● Exercise
In the listing below, the lines starting at the line with "Add-to-cart and checkout flow" and ending at the line with "2. Ulice_automatycznie" are to be output verbatim. Images stay out of the copy.

● Data shown
++++++++++++++++++++

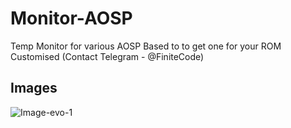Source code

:# Monitor-AOSP
Temp Monitor for various AOSP Based to to get one for your ROM Customised (Contact Telegram - @FiniteCode)

## Images
![Image-evo-1](https://github.com/Finite-Code/Monitor-AOSP/assets/93546392/253f1923-eb0a-4c4b-878f-9a75e3095617)
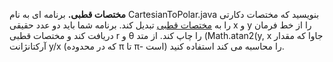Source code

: **مختصات قطبی.** برنامه ای به نام CartesianToPolar.java بنویسید که مختصات دکارتی را به [مختصات قطبی](https://mathworld.wolfram.com/PolarCoordinates.html) تبدیل کند.
 برنامه شما باید دو عدد حقیقی x و y را از خط فرمان دریافت کند و مختصات قطبی r و θ را
چاپ کند. از متد (Math.atan2(y, x جاوا که مقدار آرکتانژانت y/x (که در محدوده π تا π- است) را محاسبه ‌می کند استفاده کنید.
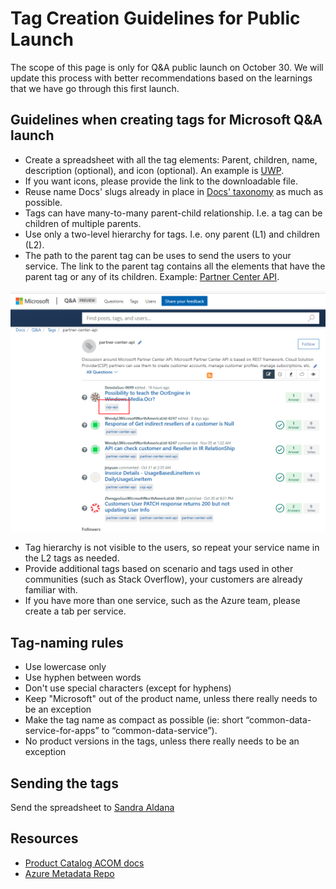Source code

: # Tag Creation Guidelines for Public Launch

The scope of this page is only for Q&A public launch on October 30. We will update this process with better recommendations based on the learnings that we have go through this first launch.

## Guidelines when creating tags for Microsoft Q&A launch

- Create a spreadsheet with all the tag elements: Parent, children, name, description (optional), and icon (optional). An example is [UWP](https://microsoft.sharepoint.com/teams/CE_APEX/Documents/APEX%20Online%20Team/Minerva/Public%20Launch/UWP.xlsx?web=1).
- If you want icons, please provide the link to the downloadable file.
- Reuse name Docs' slugs already in place in [Docs' taxonomy](https://review.docs.microsoft.com/en-us/new-hope/information-architecture/metadata/taxonomies?branch=master) as much as possible.
- Tags can have many-to-many parent-child relationship. I.e. a tag can be children of multiple parents.
- Use only a two-level hierarchy for tags. I.e. ony parent (L1) and children (L2).
- The path to the parent tag can be uses to send the users to your service. The link to the parent tag contains all the elements that have the parent tag or any of its children. Example: [Partner Center API](https://docs.microsoft.com/answers/topics/partner-center-api.html).

![parent tag hierarchy in Q&A](media/parent-tag.png)

- Tag hierarchy is not visible to the users, so repeat your service name in the L2 tags as needed.
- Provide additional tags based on scenario and tags used in other communities (such as Stack Overflow), your customers are already familiar with.
- If you have more than one service, such as the Azure team, please create a tab per service.

## Tag-naming rules

- Use lowercase only
- Use hyphen between words
- Don't use special characters (except for hyphens)
- Keep "Microsoft" out of the product name, unless there really needs to be an exception
- Make the tag name as compact as possible (ie: short “common-data-service-for-apps” to “common-data-service”).
- No product versions in the tags, unless there really needs to be an exception

## Sending the tags

Send the spreadsheet to [Sandra Aldana](mailto:saldana)

## Resources

- [Product Catalog ACOM docs](https://acom.azure.net/documentation/product-catalog-synchronization-process/)
- [Azure Metadata Repo](https://github.com/Azure/azure-metadata)
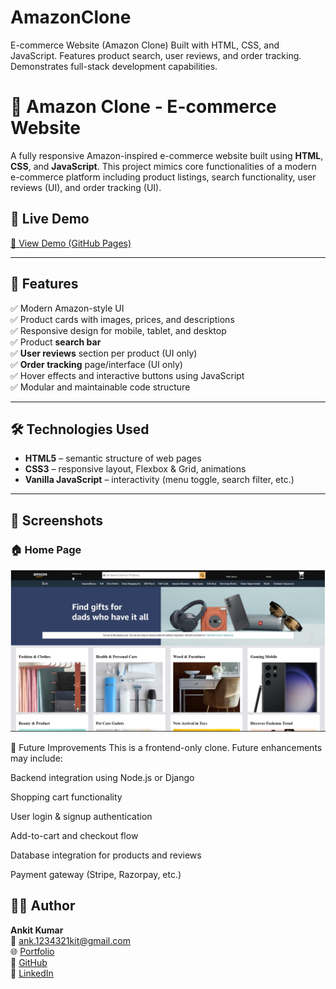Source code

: # AmazonClone
E-commerce Website (Amazon Clone) Built with HTML, CSS, and JavaScript. Features product search, user reviews, and order tracking. Demonstrates full-stack development capabilities.

# 🛒 Amazon Clone - E-commerce Website

A fully responsive Amazon-inspired e-commerce website built using **HTML**, **CSS**, and **JavaScript**. This project mimics core functionalities of a modern e-commerce platform including product listings, search functionality, user reviews (UI), and order tracking (UI).

## 🚀 Live Demo

[🔗 View Demo (GitHub Pages)](https://ankitkrg9.github.io/Amazon-Clone-Site-main/)

---

## 📌 Features

✅ Modern Amazon-style UI  
✅ Product cards with images, prices, and descriptions  
✅ Responsive design for mobile, tablet, and desktop  
✅ Product **search bar**  
✅ **User reviews** section per product (UI only)  
✅ **Order tracking** page/interface (UI only)  
✅ Hover effects and interactive buttons using JavaScript  
✅ Modular and maintainable code structure

---

## 🛠️ Technologies Used

- **HTML5** – semantic structure of web pages  
- **CSS3** – responsive layout, Flexbox & Grid, animations  
- **Vanilla JavaScript** – interactivity (menu toggle, search filter, etc.)

---

## 📸 Screenshots
### 🏠 Home Page
![Home Page](./Amazon-Clone-Site-main/Amazon-Clone-Site-main/image.png)

🎯 Future Improvements
This is a frontend-only clone. Future enhancements may include:

Backend integration using Node.js or Django

Shopping cart functionality

User login & signup authentication

Add-to-cart and checkout flow

Database integration for products and reviews

Payment gateway (Stripe, Razorpay, etc.)

## 🙋‍♂️ Author

**Ankit Kumar**  
📧 [ank.1234321kit@gmail.com](mailto:ank.1234321kit@gmail.com)  
🌐 [Portfolio](https://ankit-portfolio-krg9.netlify.app)  
🐙 [GitHub](https://github.com/ankitkrg9)  
🔗 [LinkedIn](https://linkedin.com/in/ankitkrg9)
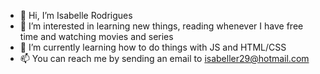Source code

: - 👋 Hi, I’m Isabelle Rodrigues
- 👀 I’m interested in learning new things, reading whenever I have free time and watching movies and series
- 🌱 I’m currently learning how to do things with JS and HTML/CSS
- 📫 You can reach me by sending an email to isabeller29@hotmail.com
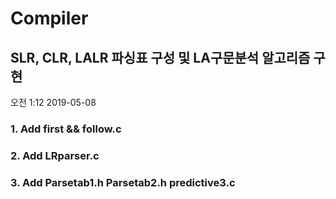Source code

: # Compiler 

<h2> SLR, CLR, LALR 파싱표 구성 및 LA구문분석 알고리즘 구현</h2>



오전 1:12 2019-05-08
<h3>1. Add first && follow.c </h3>

<h3>2. Add LRparser.c</h3>

<h3>3. Add Parsetab1.h   Parsetab2.h    predictive3.c </h3>



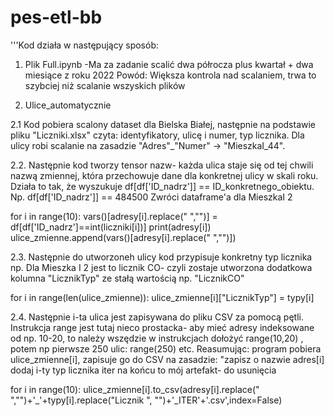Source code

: # pes-etl-bb

'''Kod działa w następujący sposób:
1. Plik Full.ipynb
-Ma za zadanie scalić dwa półrocza plus kwartał + dwa miesiące z roku 2022
Powód: Większa kontrola nad scalaniem, trwa to szybciej niż scalanie wszyskich plików 

2. Ulice_automatycznie

2.1 Kod pobiera scalony dataset dla Bielska Białej, następnie na podstawie pliku "Liczniki.xlsx" czyta: identyfikatory, ulicę i numer, typ licznika. 
Dla ulicy robi scalanie na zasadzie "Adres"_"Numer" -> "MieszkaI_44". 

2.2. Następnie kod tworzy tensor nazw- każda ulica staje się od tej chwili nazwą zmiennej, która przechowuje dane dla konkretnej ulicy w skali roku. 
Działa to tak, że wyszukuje df[df['ID_nadrz']] == ID_konkretnego_obiektu. 
Np. df[df['ID_nadrz']] == 484500 Zwróci dataframe'a dla MieszkaI 2

for i in range(10):
    vars()[adresy[i].replace(" ","")] = df[df['ID_nadrz']==int(liczniki[i])]
    print(adresy[i])
    ulice_zmienne.append(vars()[adresy[i].replace(" ","")])
    
2.3. Następnie do utworzoneh ulicy kod przypisuje konkretny typ licznika np. Dla Mieszka I 2 jest to licznik CO- czyli zostaje utworzona dodatkowa kolumna
"LicznikTyp" ze stałą wartością np. "LicznikCO"

for i in range(len(ulice_zmienne)):
    ulice_zmienne[i]["LicznikTyp"] = typy[i]
    
2.4. Następnie i-ta ulica jest zapisywana do pliku CSV za pomocą pętli. Instrukcja range jest tutaj nieco prostacka- aby mieć adresy indeksowane od np. 10-20, to należy 
wszędzie w instrukcjach dołożyć range(10,20) , potem np pierwsze 250 ulic: range(250) etc.
Reasumując: program pobiera ulice_zmienne[i], zapisuje go do CSV na zasadzie: "zapisz o nazwie adres[i] dodaj i-ty typ licznika
iter na końcu to mój artefakt- do usunięcia

for i in range(10):
    ulice_zmienne[i].to_csv(adresy[i].replace(" ","")+'_'+typy[i].replace("Licznik ", "")+'_ITER'+'.csv',index=False)
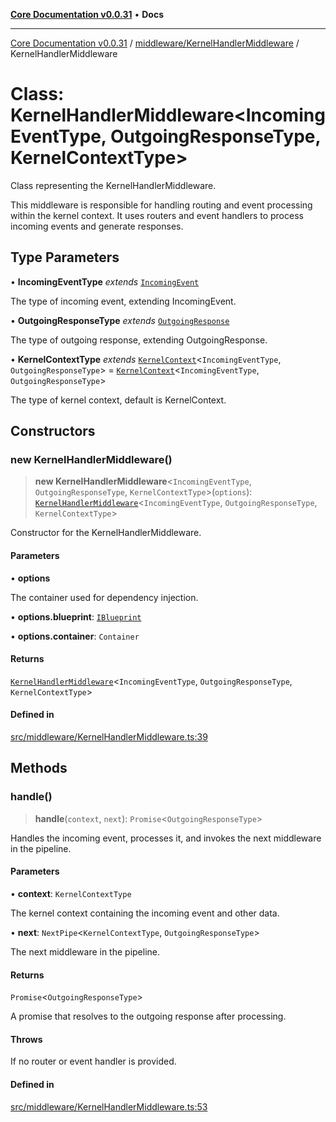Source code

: [**Core Documentation v0.0.31**](../../../README.md) • **Docs**

***

[Core Documentation v0.0.31](../../../modules.md) / [middleware/KernelHandlerMiddleware](../README.md) / KernelHandlerMiddleware

# Class: KernelHandlerMiddleware\<IncomingEventType, OutgoingResponseType, KernelContextType\>

Class representing the KernelHandlerMiddleware.

This middleware is responsible for handling routing and event processing within the kernel context.
It uses routers and event handlers to process incoming events and generate responses.

## Type Parameters

• **IncomingEventType** *extends* [`IncomingEvent`](../../../events/IncomingEvent/classes/IncomingEvent.md)

The type of incoming event, extending IncomingEvent.

• **OutgoingResponseType** *extends* [`OutgoingResponse`](../../../events/OutgoingResponse/classes/OutgoingResponse.md)

The type of outgoing response, extending OutgoingResponse.

• **KernelContextType** *extends* [`KernelContext`](../../../definitions/interfaces/KernelContext.md)\<`IncomingEventType`, `OutgoingResponseType`\> = [`KernelContext`](../../../definitions/interfaces/KernelContext.md)\<`IncomingEventType`, `OutgoingResponseType`\>

The type of kernel context, default is KernelContext.

## Constructors

### new KernelHandlerMiddleware()

> **new KernelHandlerMiddleware**\<`IncomingEventType`, `OutgoingResponseType`, `KernelContextType`\>(`options`): [`KernelHandlerMiddleware`](KernelHandlerMiddleware.md)\<`IncomingEventType`, `OutgoingResponseType`, `KernelContextType`\>

Constructor for the KernelHandlerMiddleware.

#### Parameters

• **options**

The container used for dependency injection.

• **options.blueprint**: [`IBlueprint`](../../../definitions/type-aliases/IBlueprint.md)

• **options.container**: `Container`

#### Returns

[`KernelHandlerMiddleware`](KernelHandlerMiddleware.md)\<`IncomingEventType`, `OutgoingResponseType`, `KernelContextType`\>

#### Defined in

[src/middleware/KernelHandlerMiddleware.ts:39](https://github.com/stonemjs/core/blob/063868c8035bce8a9a9b73263c757aec9b0c12c8/src/middleware/KernelHandlerMiddleware.ts#L39)

## Methods

### handle()

> **handle**(`context`, `next`): `Promise`\<`OutgoingResponseType`\>

Handles the incoming event, processes it, and invokes the next middleware in the pipeline.

#### Parameters

• **context**: `KernelContextType`

The kernel context containing the incoming event and other data.

• **next**: `NextPipe`\<`KernelContextType`, `OutgoingResponseType`\>

The next middleware in the pipeline.

#### Returns

`Promise`\<`OutgoingResponseType`\>

A promise that resolves to the outgoing response after processing.

#### Throws

If no router or event handler is provided.

#### Defined in

[src/middleware/KernelHandlerMiddleware.ts:53](https://github.com/stonemjs/core/blob/063868c8035bce8a9a9b73263c757aec9b0c12c8/src/middleware/KernelHandlerMiddleware.ts#L53)
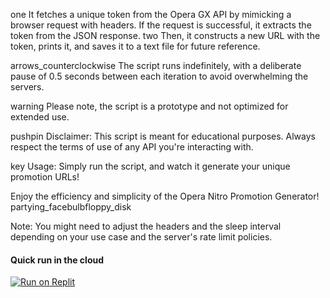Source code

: one It fetches a unique token from the Opera GX API by mimicking a browser request with headers. If the request is successful, it extracts the token from the JSON response.
two Then, it constructs a new URL with the token, prints it, and saves it to a text file for future reference.

arrows_counterclockwise The script runs indefinitely, with a deliberate pause of 0.5 seconds between each iteration to avoid overwhelming the servers.

warning Please note, the script is a prototype and not optimized for extended use.

pushpin Disclaimer: This script is meant for educational purposes. Always respect the terms of use of any API you're interacting with.

key Usage: Simply run the script, and watch it generate your unique promotion URLs!

Enjoy the efficiency and simplicity of the Opera Nitro Promotion Generator! partying_facebulbfloppy_disk

Note: You might need to adjust the headers and the sleep interval depending on your use case and the server's rate limit policies.

#### Quick run in the cloud

[![Run on Replit](https://binbashbanana.github.io/deploy-buttons/buttons/remade/replit.svg)]([https://replit.com/@RealOddPvP/OperaGX-Nitro-Generator?v=1](https://replit.com/@Lomusire/opera-new-gggpt4#main.py)https://replit.com/@Lomusire/opera-new-gggpt4#main.py)
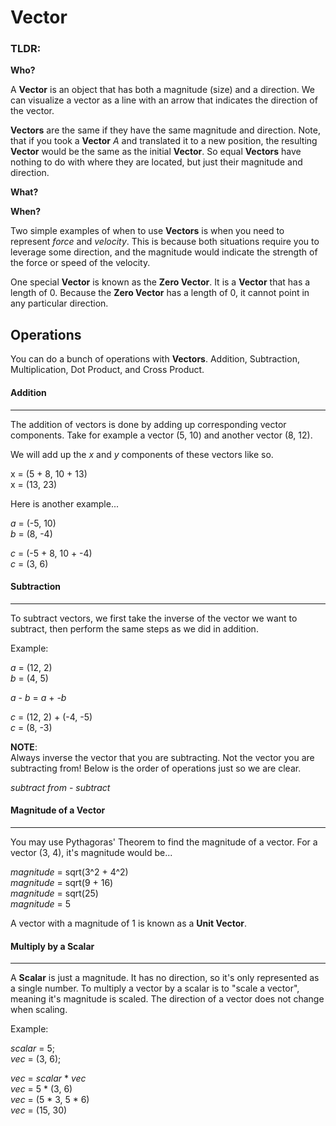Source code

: # Vector

### TLDR:

**Who?** 

A **Vector** is an object that has both a magnitude (size) and a direction. We can visualize a vector as a line with an arrow that indicates the direction of the vector. 

**Vectors** are the same if they have the same magnitude and direction. Note, that if you took a **Vector** *A* and translated it to a new position, the resulting **Vector** would be the same as the initial **Vector**. So equal **Vectors** have nothing to do with where they are located, but just their magnitude and direction.

**What?**

**When?**

Two simple examples of when to use **Vectors** is when you need to represent *force* and *velocity*. This is because both situations require you to leverage some direction, and the magnitude would indicate the strength of the force or speed of the velocity.

One special **Vector** is known as the **Zero Vector**. It is a **Vector** that has a length of 0. Because the **Zero Vector** has a length of 0, it cannot point in any particular direction.

## Operations

You can do a bunch of operations with **Vectors**. Addition, Subtraction, Multiplication, Dot Product, and Cross Product.

#### Addition
---
The addition of vectors is done by adding up corresponding vector components. Take for example a vector (5, 10) and another vector (8, 12).

We will add up the *x* and *y* components of these vectors like so. 

x = (5 + 8, 10 + 13)\
x = (13, 23)

Here is another example...

*a* = (-5, 10)\
*b* = (8, -4)

*c* = (-5 + 8, 10 + -4)\
*c* = (3, 6)

#### Subtraction
---
To subtract vectors, we first take the inverse of the vector we want to subtract, then perform the same steps as we did in addition.

Example:

*a* = (12, 2)\
*b* = (4, 5)

*a* - *b* = *a* + *-b*

*c* = (12, 2) + (-4, -5)\
*c* = (8, -3)

**NOTE**:\
Always inverse the vector that you are subtracting. Not the vector you are subtracting from! Below is the order of operations just so we are clear.

*subtract from* - *subtract*

#### Magnitude of a Vector
---
You may use Pythagoras' Theorem to find the magnitude of a vector. For a vector (3, 4), it's magnitude would be...

*magnitude* = sqrt(3^2 + 4^2)\
*magnitude* = sqrt(9 + 16)\
*magnitude* = sqrt(25)\
*magnitude* = 5

A vector with a magnitude of 1 is known as a **Unit Vector**.

#### Multiply by a Scalar
---
A **Scalar** is just a magnitude. It has no direction, so it's only represented as a single number. To multiply a vector by a scalar is to "scale a vector", meaning it's magnitude is scaled. The direction of a vector does not change when scaling.

Example:

*scalar* = 5;\
*vec* = (3, 6);

*vec* = *scalar* * *vec*\
*vec* = 5 * (3, 6)\
*vec* = (5 * 3, 5 * 6)\
*vec* = (15, 30)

++++++++++++++++++++

● Task solution
Add-to-cart and checkout flow

Database integration for products and reviews

Payment gateway (Stripe, Razorpay, etc.)

## 🙋‍♂️ Author

**Ankit Kumar**  
📧 [ank.1234321kit@gmail.com](mailto:ank.1234321kit@gmail.com)  
🌐 [Portfolio](https://ankit-portfolio-krg9.netlify.app)  
🐙 [GitHub](https://github.com/ankitkrg9)  
🔗 [LinkedIn](https://linkedin.com/in/ankitkrg9)
Source code

: - 👋 Hi, I’m Isabelle Rodrigues
- 👀 I’m interested in learning new things, reading whenever I have free time and watching movies and series
- 🌱 I’m currently learning how to do things with JS and HTML/CSS
- 📫 You can reach me by sending an email to isabeller29@hotmail.com
Source code

: # Compiler 

<h2> SLR, CLR, LALR 파싱표 구성 및 LA구문분석 알고리즘 구현</h2>



오전 1:12 2019-05-08
<h3>1. Add first && follow.c </h3>

<h3>2. Add LRparser.c</h3>

<h3>3. Add Parsetab1.h   Parsetab2.h    predictive3.c </h3>



Source code

: # pes-etl-bb

'''Kod działa w następujący sposób:
1. Plik Full.ipynb
-Ma za zadanie scalić dwa półrocza plus kwartał + dwa miesiące z roku 2022
Powód: Większa kontrola nad scalaniem, trwa to szybciej niż scalanie wszyskich plików 

2. Ulice_automatycznie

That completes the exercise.